In any event, it wasn't long before some unusual activity was detected on Cybertron, and Spike had quickly departed for the Transformers' homeworld.  Carly was more than a little bothered; it must have been wonderful, she thought bitterly, to live a life so completely free of responsibility as his was.  Spike's involvement with the Autobots had grown to the point where it had begun to interfere with his school work; he had begun to miss more days out of the week than he'd attended.  Eventually, his father had suggested that he earn a graduation equivalent; problem solved.  In less than a year's time, Spike would be starting college as well--assuming, of course, that he didn't find himself a nice university on Cybertron somewhere.
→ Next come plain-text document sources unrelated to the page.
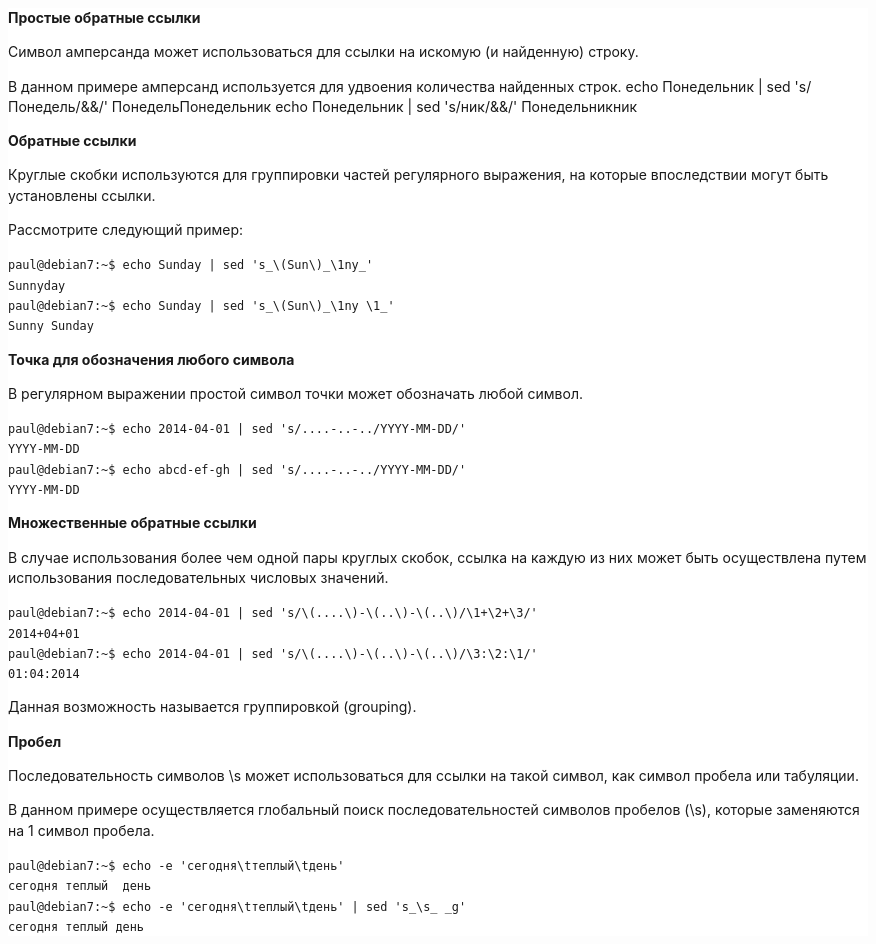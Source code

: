**Простые обратные ссылки**

Символ амперсанда может использоваться для ссылки на искомую (и найденную) строку.

В данном примере амперсанд используется для удвоения количества найденных строк.
echo Понедельник | sed 's/Понедель/&&/'
ПонедельПонедельник
echo Понедельник | sed 's/ник/&&/'
Понедельникник

**Обратные ссылки**

Круглые скобки используются для группировки частей регулярного выражения,
на которые впоследствии могут быть установлены ссылки.

Рассмотрите следующий пример:
```
paul@debian7:~$ echo Sunday | sed 's_\(Sun\)_\1ny_'
Sunnyday
paul@debian7:~$ echo Sunday | sed 's_\(Sun\)_\1ny \1_'
Sunny Sunday
```

**Точка для обозначения любого символа**

В регулярном выражении простой символ точки может обозначать любой символ.
```
paul@debian7:~$ echo 2014-04-01 | sed 's/....-..-../YYYY-MM-DD/'
YYYY-MM-DD
paul@debian7:~$ echo abcd-ef-gh | sed 's/....-..-../YYYY-MM-DD/'
YYYY-MM-DD
```

**Множественные обратные ссылки**

В случае использования более чем одной пары круглых скобок,
ссылка на каждую из них может быть осуществлена путем использования последовательных числовых значений.
```
paul@debian7:~$ echo 2014-04-01 | sed 's/\(....\)-\(..\)-\(..\)/\1+\2+\3/'
2014+04+01
paul@debian7:~$ echo 2014-04-01 | sed 's/\(....\)-\(..\)-\(..\)/\3:\2:\1/'
01:04:2014
```

Данная возможность называется группировкой (grouping).

**Пробел**

Последовательность символов \s может использоваться для ссылки на такой символ, как символ пробела или табуляции.

В данном примере осуществляется глобальный поиск последовательностей символов пробелов (\s),
которые заменяются на 1 символ пробела.
```
paul@debian7:~$ echo -e 'сегодня\tтеплый\tдень'
сегодня	теплый	день
paul@debian7:~$ echo -e 'сегодня\tтеплый\tдень' | sed 's_\s_ _g'
сегодня теплый день
```

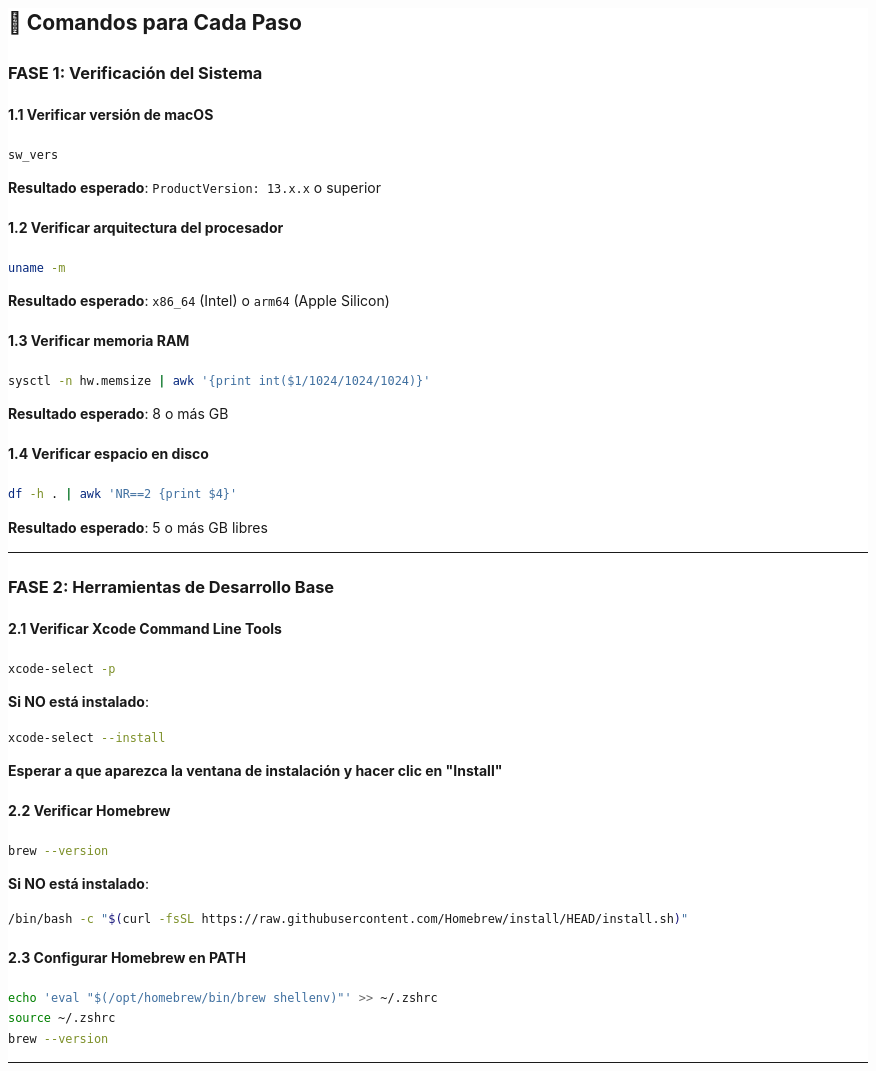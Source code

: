 
## 📝 **Comandos para Cada Paso**

### **FASE 1: Verificación del Sistema**

#### **1.1 Verificar versión de macOS**
```bash
sw_vers
```
**Resultado esperado**: `ProductVersion: 13.x.x` o superior

#### **1.2 Verificar arquitectura del procesador**
```bash
uname -m
```
**Resultado esperado**: `x86_64` (Intel) o `arm64` (Apple Silicon)

#### **1.3 Verificar memoria RAM**
```bash
sysctl -n hw.memsize | awk '{print int($1/1024/1024/1024)}'
```
**Resultado esperado**: 8 o más GB

#### **1.4 Verificar espacio en disco**
```bash
df -h . | awk 'NR==2 {print $4}'
```
**Resultado esperado**: 5 o más GB libres

---

### **FASE 2: Herramientas de Desarrollo Base**

#### **2.1 Verificar Xcode Command Line Tools**
```bash
xcode-select -p
```
**Si NO está instalado**:
```bash
xcode-select --install
```
**Esperar a que aparezca la ventana de instalación y hacer clic en "Install"**

#### **2.2 Verificar Homebrew**
```bash
brew --version
```
**Si NO está instalado**:
```bash
/bin/bash -c "$(curl -fsSL https://raw.githubusercontent.com/Homebrew/install/HEAD/install.sh)"
```

#### **2.3 Configurar Homebrew en PATH**
```bash
echo 'eval "$(/opt/homebrew/bin/brew shellenv)"' >> ~/.zshrc
source ~/.zshrc
brew --version
```

---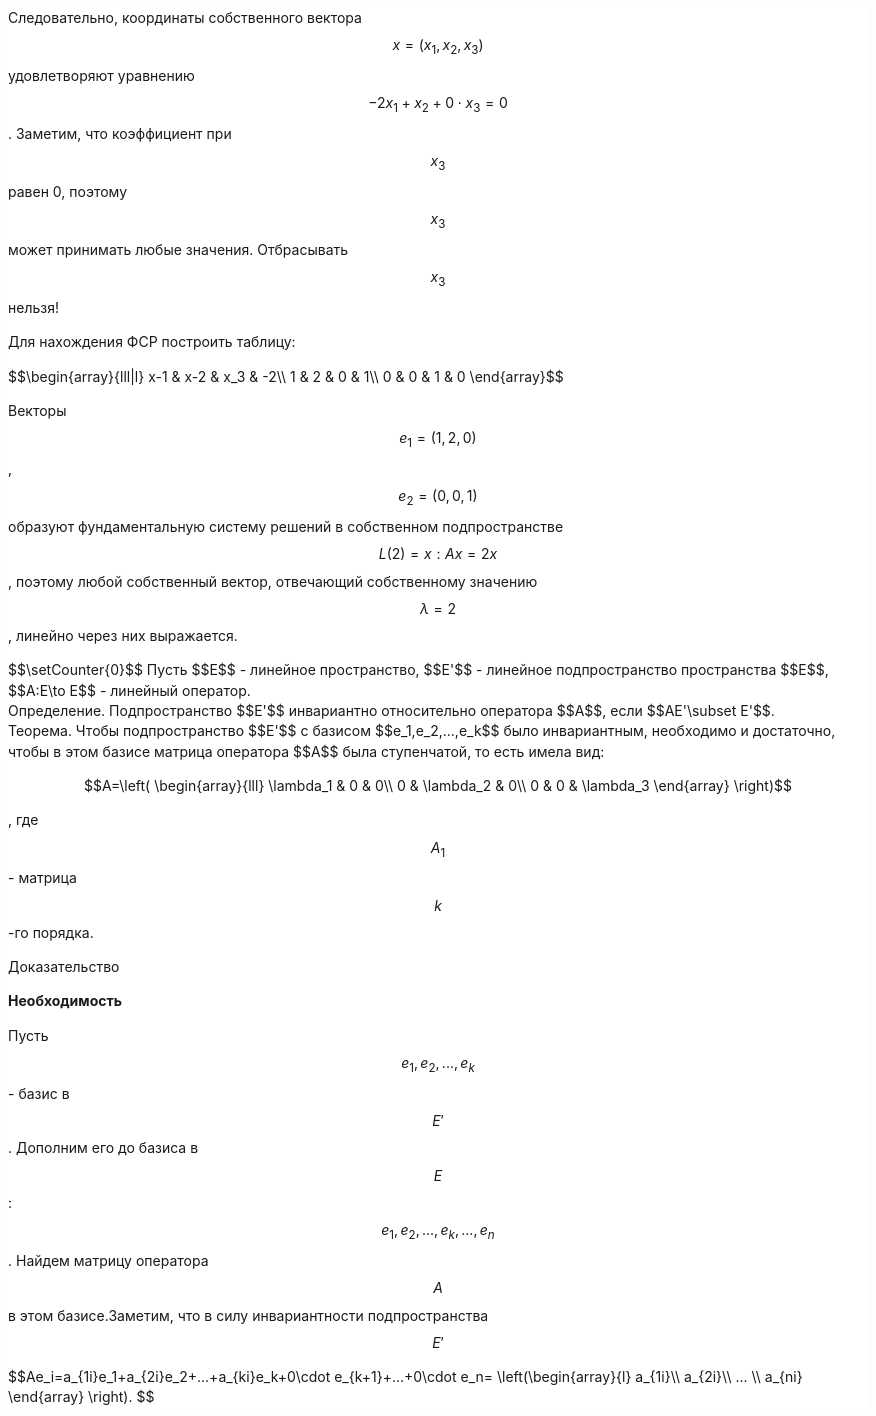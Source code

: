 Следовательно, координаты собственного вектора $$x=(x_1,x_2,x_3)$$ удовлетворяют уравнению $$-2x_1+x_2+0 \cdot x_3=0$$. Заметим, что коэффициент при $$x_3$$ равен 0, поэтому $$x_3$$ может принимать любые значения. Отбрасывать $$x_3$$ нельзя!

Для нахождения ФСР построить таблицу:

<p>$$\begin{array}{lll|l}
x-1 & x-2 & x_3 & -2\\
1 & 2 & 0 & 1\\
0 & 0 & 1 & 0
\end{array}$$</p>

Векторы $$e_1=(1,2,0)$$, $$e_2=(0,0,1)$$ образуют фундаментальную систему решений в собственном подпространстве $$L(2)={x:Ax=2x}$$, поэтому любой собственный вектор, отвечающий собственному значению $$\lambda=2$$, линейно через них выражается.
</div>
$$\setCounter{0}$$
Пусть $$E$$ - линейное пространство, $$E'$$ - линейное подпространство пространства $$E$$, $$A:E\to E$$ - линейный оператор.

<aside class="success" markdown="1">Определение. Подпространство $$E'$$ инвариантно относительно оператора $$A$$, если $$AE'\subset E'$$.
</aside>

<aside class="success" markdown="1">
Теорема. Чтобы подпространство $$E'$$ с  базисом $$e_1,e_2,...,e_k$$ было инвариантным, необходимо и достаточно, чтобы в этом базисе матрица оператора $$A$$ была ступенчатой, то есть имела вид:

$$A=\left(
\begin{array}{lll}
\lambda_1 & 0 & 0\\
0 & \lambda_2 & 0\\
0 & 0 & \lambda_3
\end{array}
\right)$$

, где $$A_1$$ - матрица $$k$$-го порядка.
</aside>

<div class="proof-expand" markdown="1">
Доказательство
</div>
<div class="proof" markdown="1">

**Необходимость**

Пусть  $$e_1, e_2, ..., e_k$$ - базис в $$E'$$. Дополним его до базиса в $$E$$: $$e_1, e_2, ... , e_k, ..., e_n$$. Найдем матрицу оператора $$A$$ в этом базисе.Заметим, что в силу инвариантности подпространства $$E'$$

<p>$$Ae_i=a_{1i}e_1+a_{2i}e_2+...+a_{ki}e_k+0\cdot e_{k+1}+...+0\cdot e_n=
\left(\begin{array}{l}
a_{1i}\\
a_{2i}\\
... \\
a_{ni}
\end{array}
\right). $$</p>
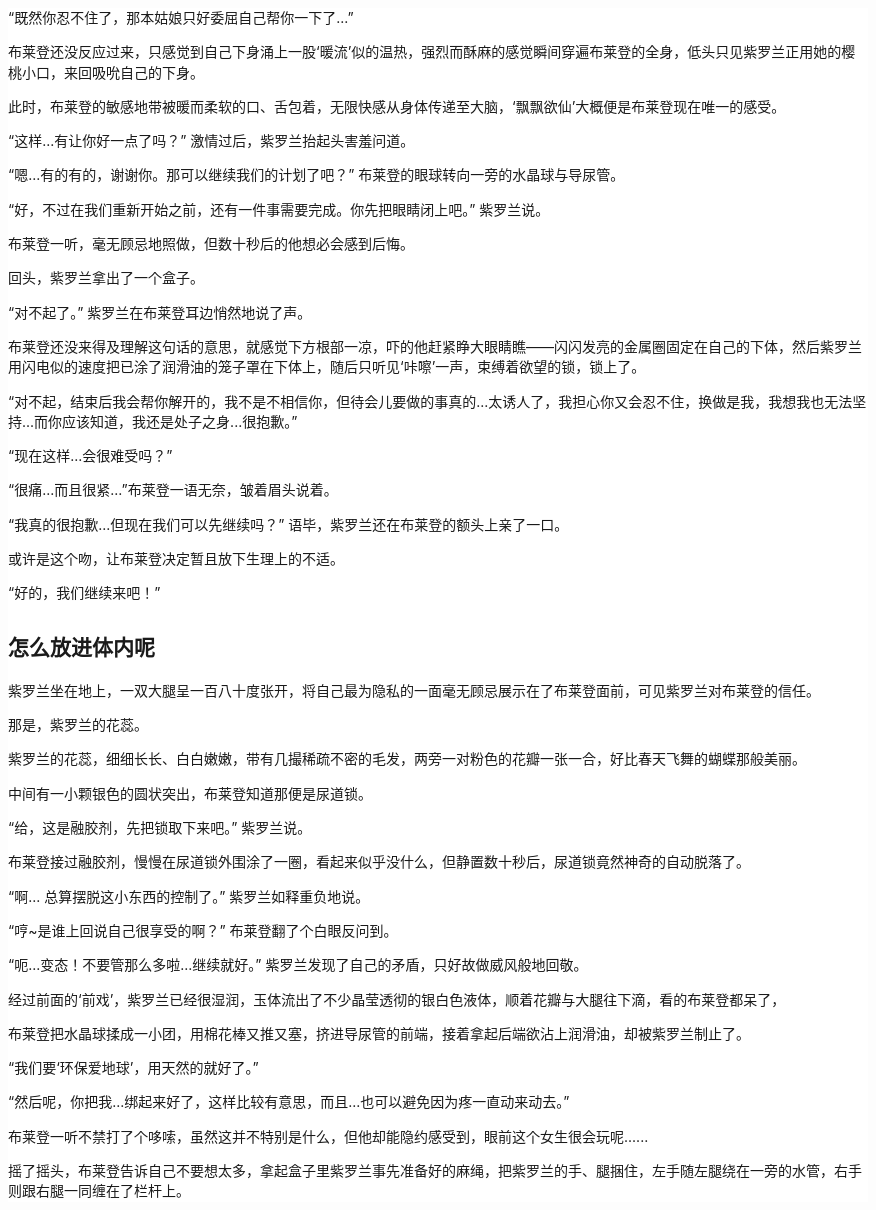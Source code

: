 “既然你忍不住了，那本姑娘只好委屈自己帮你一下了...”

布莱登还没反应过来，只感觉到自己下身涌上一股‘暖流’似的温热，强烈而酥麻的感觉瞬间穿遍布莱登的全身，低头只见紫罗兰正用她的樱桃小口，来回吸吮自己的下身。

此时，布莱登的敏感地带被暖而柔软的口、舌包着，无限快感从身体传递至大脑，‘飘飘欲仙’大概便是布莱登现在唯一的感受。

“这样...有让你好一点了吗？” 激情过后，紫罗兰抬起头害羞问道。

“嗯...有的有的，谢谢你。那可以继续我们的计划了吧？” 布莱登的眼球转向一旁的水晶球与导尿管。

“好，不过在我们重新开始之前，还有一件事需要完成。你先把眼睛闭上吧。” 紫罗兰说。

布莱登一听，毫无顾忌地照做，但数十秒后的他想必会感到后悔。

回头，紫罗兰拿出了一个盒子。

“对不起了。” 紫罗兰在布莱登耳边悄然地说了声。

布莱登还没来得及理解这句话的意思，就感觉下方根部一凉，吓的他赶紧睁大眼睛瞧——闪闪发亮的金属圈固定在自己的下体，然后紫罗兰用闪电似的速度把已涂了润滑油的笼子罩在下体上，随后只听见‘咔嚓’一声，束缚着欲望的锁，锁上了。

“对不起，结束后我会帮你解开的，我不是不相信你，但待会儿要做的事真的...太诱人了，我担心你又会忍不住，换做是我，我想我也无法坚持...而你应该知道，我还是处子之身...很抱歉。”

“现在这样...会很难受吗？”

“很痛...而且很紧...”布莱登一语无奈，皱着眉头说着。

“我真的很抱歉...但现在我们可以先继续吗？” 语毕，紫罗兰还在布莱登的额头上亲了一口。

或许是这个吻，让布莱登决定暂且放下生理上的不适。

“好的，我们继续来吧！”

## 怎么放进体内呢
紫罗兰坐在地上，一双大腿呈一百八十度张开，将自己最为隐私的一面毫无顾忌展示在了布莱登面前，可见紫罗兰对布莱登的信任。

那是，紫罗兰的花蕊。

紫罗兰的花蕊，细细长长、白白嫩嫩，带有几撮稀疏不密的毛发，两旁一对粉色的花瓣一张一合，好比春天飞舞的蝴蝶那般美丽。

中间有一小颗银色的圆状突出，布莱登知道那便是尿道锁。

“给，这是融胶剂，先把锁取下来吧。” 紫罗兰说。

布莱登接过融胶剂，慢慢在尿道锁外围涂了一圈，看起来似乎没什么，但静置数十秒后，尿道锁竟然神奇的自动脱落了。

“啊... 总算摆脱这小东西的控制了。” 紫罗兰如释重负地说。

“哼~是谁上回说自己很享受的啊？” 布莱登翻了个白眼反问到。

“呃...变态！不要管那么多啦...继续就好。” 紫罗兰发现了自己的矛盾，只好故做威风般地回敬。

经过前面的‘前戏’，紫罗兰已经很湿润，玉体流出了不少晶莹透彻的银白色液体，顺着花瓣与大腿往下滴，看的布莱登都呆了，

布莱登把水晶球揉成一小团，用棉花棒又推又塞，挤进导尿管的前端，接着拿起后端欲沾上润滑油，却被紫罗兰制止了。

“我们要‘环保爱地球’，用天然的就好了。”

“然后呢，你把我...绑起来好了，这样比较有意思，而且...也可以避免因为疼一直动来动去。”

布莱登一听不禁打了个哆嗦，虽然这并不特别是什么，但他却能隐约感受到，眼前这个女生很会玩呢......

摇了摇头，布莱登告诉自己不要想太多，拿起盒子里紫罗兰事先准备好的麻绳，把紫罗兰的手、腿捆住，左手随左腿绕在一旁的水管，右手则跟右腿一同缠在了栏杆上。
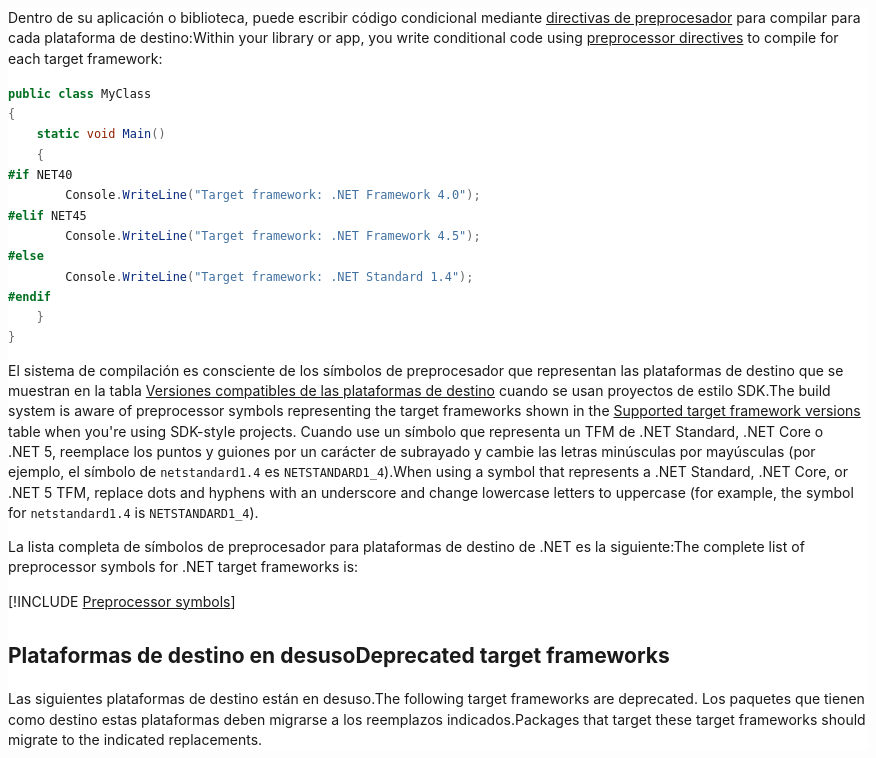 <span data-ttu-id="e226c-270">Dentro de su aplicación o biblioteca, puede escribir código condicional mediante [directivas de preprocesador](../csharp/language-reference/preprocessor-directives/preprocessor-if.md) para compilar para cada plataforma de destino:</span><span class="sxs-lookup"><span data-stu-id="e226c-270">Within your library or app, you write conditional code using [preprocessor directives](../csharp/language-reference/preprocessor-directives/preprocessor-if.md) to compile for each target framework:</span></span>

```csharp
public class MyClass
{
    static void Main()
    {
#if NET40
        Console.WriteLine("Target framework: .NET Framework 4.0");
#elif NET45
        Console.WriteLine("Target framework: .NET Framework 4.5");
#else
        Console.WriteLine("Target framework: .NET Standard 1.4");
#endif
    }
}
```

<span data-ttu-id="e226c-271">El sistema de compilación es consciente de los símbolos de preprocesador que representan las plataformas de destino que se muestran en la tabla [Versiones compatibles de las plataformas de destino](#supported-target-frameworks) cuando se usan proyectos de estilo SDK.</span><span class="sxs-lookup"><span data-stu-id="e226c-271">The build system is aware of preprocessor symbols representing the target frameworks shown in the [Supported target framework versions](#supported-target-frameworks) table when you're using SDK-style projects.</span></span> <span data-ttu-id="e226c-272">Cuando use un símbolo que representa un TFM de .NET Standard, .NET Core o .NET 5, reemplace los puntos y guiones por un carácter de subrayado y cambie las letras minúsculas por mayúsculas (por ejemplo, el símbolo de `netstandard1.4` es `NETSTANDARD1_4`).</span><span class="sxs-lookup"><span data-stu-id="e226c-272">When using a symbol that represents a .NET Standard, .NET Core, or .NET 5 TFM, replace dots and hyphens with an underscore and change lowercase letters to uppercase (for example, the symbol for `netstandard1.4` is `NETSTANDARD1_4`).</span></span>

<span data-ttu-id="e226c-273">La lista completa de símbolos de preprocesador para plataformas de destino de .NET es la siguiente:</span><span class="sxs-lookup"><span data-stu-id="e226c-273">The complete list of preprocessor symbols for .NET target frameworks is:</span></span>

[!INCLUDE [Preprocessor symbols](../../includes/preprocessor-symbols.md)]

## <a name="deprecated-target-frameworks"></a><span data-ttu-id="e226c-274">Plataformas de destino en desuso</span><span class="sxs-lookup"><span data-stu-id="e226c-274">Deprecated target frameworks</span></span>

<span data-ttu-id="e226c-275">Las siguientes plataformas de destino están en desuso.</span><span class="sxs-lookup"><span data-stu-id="e226c-275">The following target frameworks are deprecated.</span></span> <span data-ttu-id="e226c-276">Los paquetes que tienen como destino estas plataformas deben migrarse a los reemplazos indicados.</span><span class="sxs-lookup"><span data-stu-id="e226c-276">Packages that target these target frameworks should migrate to the indicated replacements.</span></span>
What Spike didn't seem to realize was that the Autobots weren't going to be on Earth forever; Carly had heard Prowl discussing with the others on numerous occasions the route that they'd planned back to Cybertron.  What, exactly, was Spike planning to do with his life when the Decepticon threat was neutralized and the Autobots' presence on Earth was no longer required?  

It was these thoughts which were on Carly's mind when Hound pulled up to the curbside.

"Morning, ma'am," he called out.  "Nice day for a drive, isn't it?"  He swung his windshield wipers back and forth for emphasis.

Carly climbed into his cabin and slumped into the seat.  "Hey, Hound," she said softly.  "Nice to see you."

"I've, uh, got something for you," he said cautiously, his engine idling.  "When you're ready, it's in my glove compartment."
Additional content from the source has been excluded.